The stifling heat of money – Julian Summerhayes

There are only two things wrong with money: too much or too little.
Charles Bukowski

This is St Mary’s Church, Totnes.

Imagine how much it cost to build.

Think of the wealth, think of the toil, think of the sacrifice.

In a way, albeit that religion no longer plays such an invasive part in our lives, it’s no different from the way we now see money; namely, a way to make and be something.

Of course, like so very often, I generalise to make my point but the reason I’ve turned to money — and I might be here for a while yet — is partly as a result of picking up for the nth time Stephen Jenkinson’s book, Money and the Soul’s Desire (I’ve got an audio version saved on Google Drive which makes the experience slightly hit and miss) but mostly as a way to express my own disappointment with the fact that I’ve never got to the bottom of why money has reigned in and ordered my work-obsessed days, much to the chagrin of my better, more creative self.

That’s a long-winded of saying that I’ve never investigated the meaning of money.

But, before I get to that, let me ask you a question:

If I say money, what does it mean to you?

I’ll be honest, I find this a tough one to answer, mainly as a result of the fact that we look upon money as the product or fruit of having it or not having it.

We never, or rarely perhaps, look at what money actually is.

Pausing there for a moment.

I wonder what we did when we didn’t produce a surplus? Yes, I’m talking about our hunter-gatherer forebears. Did they have a need for an exchange mechanism?
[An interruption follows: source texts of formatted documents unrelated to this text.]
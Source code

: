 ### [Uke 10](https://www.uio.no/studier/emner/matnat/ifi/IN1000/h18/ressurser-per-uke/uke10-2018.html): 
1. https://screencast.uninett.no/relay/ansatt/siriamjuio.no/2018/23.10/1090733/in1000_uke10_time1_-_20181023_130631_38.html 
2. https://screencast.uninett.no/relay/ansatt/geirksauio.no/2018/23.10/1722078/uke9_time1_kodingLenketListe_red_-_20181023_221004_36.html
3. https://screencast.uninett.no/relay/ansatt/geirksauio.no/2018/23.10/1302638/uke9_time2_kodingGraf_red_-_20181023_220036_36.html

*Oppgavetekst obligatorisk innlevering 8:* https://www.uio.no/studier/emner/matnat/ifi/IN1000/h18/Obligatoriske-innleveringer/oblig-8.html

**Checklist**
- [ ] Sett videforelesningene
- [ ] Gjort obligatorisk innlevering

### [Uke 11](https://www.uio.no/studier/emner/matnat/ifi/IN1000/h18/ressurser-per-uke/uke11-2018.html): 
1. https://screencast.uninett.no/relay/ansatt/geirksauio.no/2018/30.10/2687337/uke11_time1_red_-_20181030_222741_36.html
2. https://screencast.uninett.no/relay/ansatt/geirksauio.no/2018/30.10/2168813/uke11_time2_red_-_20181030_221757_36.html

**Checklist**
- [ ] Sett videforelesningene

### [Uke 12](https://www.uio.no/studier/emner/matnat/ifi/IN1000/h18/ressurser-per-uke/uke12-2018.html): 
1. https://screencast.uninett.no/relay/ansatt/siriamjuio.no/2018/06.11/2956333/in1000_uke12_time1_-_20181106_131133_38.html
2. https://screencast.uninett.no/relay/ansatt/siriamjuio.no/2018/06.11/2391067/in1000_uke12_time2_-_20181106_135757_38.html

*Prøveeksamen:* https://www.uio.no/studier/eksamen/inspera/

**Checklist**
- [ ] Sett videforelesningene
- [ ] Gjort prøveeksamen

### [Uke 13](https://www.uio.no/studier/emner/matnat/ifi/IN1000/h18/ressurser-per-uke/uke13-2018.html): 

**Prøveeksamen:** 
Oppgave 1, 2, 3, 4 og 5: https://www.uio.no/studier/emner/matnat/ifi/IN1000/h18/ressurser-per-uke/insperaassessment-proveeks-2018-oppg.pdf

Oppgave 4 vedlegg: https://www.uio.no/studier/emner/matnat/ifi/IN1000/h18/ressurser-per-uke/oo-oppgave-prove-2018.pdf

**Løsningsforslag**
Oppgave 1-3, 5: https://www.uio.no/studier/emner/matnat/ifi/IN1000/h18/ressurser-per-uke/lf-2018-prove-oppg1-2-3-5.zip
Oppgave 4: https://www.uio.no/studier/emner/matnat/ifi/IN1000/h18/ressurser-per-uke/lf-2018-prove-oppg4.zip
I don’t know, not having researched the point but something tells me that exchange for value only came into its own when we were able to produce more than we needed to live.

Back to the money point.

I don’t think of money as a physical thing, even in these days where less and less people carry cash.

And the hold it has over us.

In fact for some people, it is their life.

Take it away.

Most people think they’ll die or live inexorably in an anxious, suicide-inducing state.

What I’m circling around though isn’t a description of money but more the internal sense and feeling that it induces. Why is that?

I know why I want to pick up and examine this area of my life. Simply this. I wonder if I hadn’t taken money to mean the purpose of work, what then?

Would I, rather than saying I needed a certain amount to survive, have thrown even greater caution to the wind and pursued a full-blown creative life? In my case, that oscillated between art, calligraphy, poetry and speaking?

I’m not sure, but over the coming weeks I’m going to hold up my ill-conceived relationship with money to see what it reveals. I’m going to sit in the mystery where that needs doing and I’m going to open up about my tendency, bordering on fervour, not to give a fig about having any, less still accreting it as some prized possession.

Have a wonderful Monday.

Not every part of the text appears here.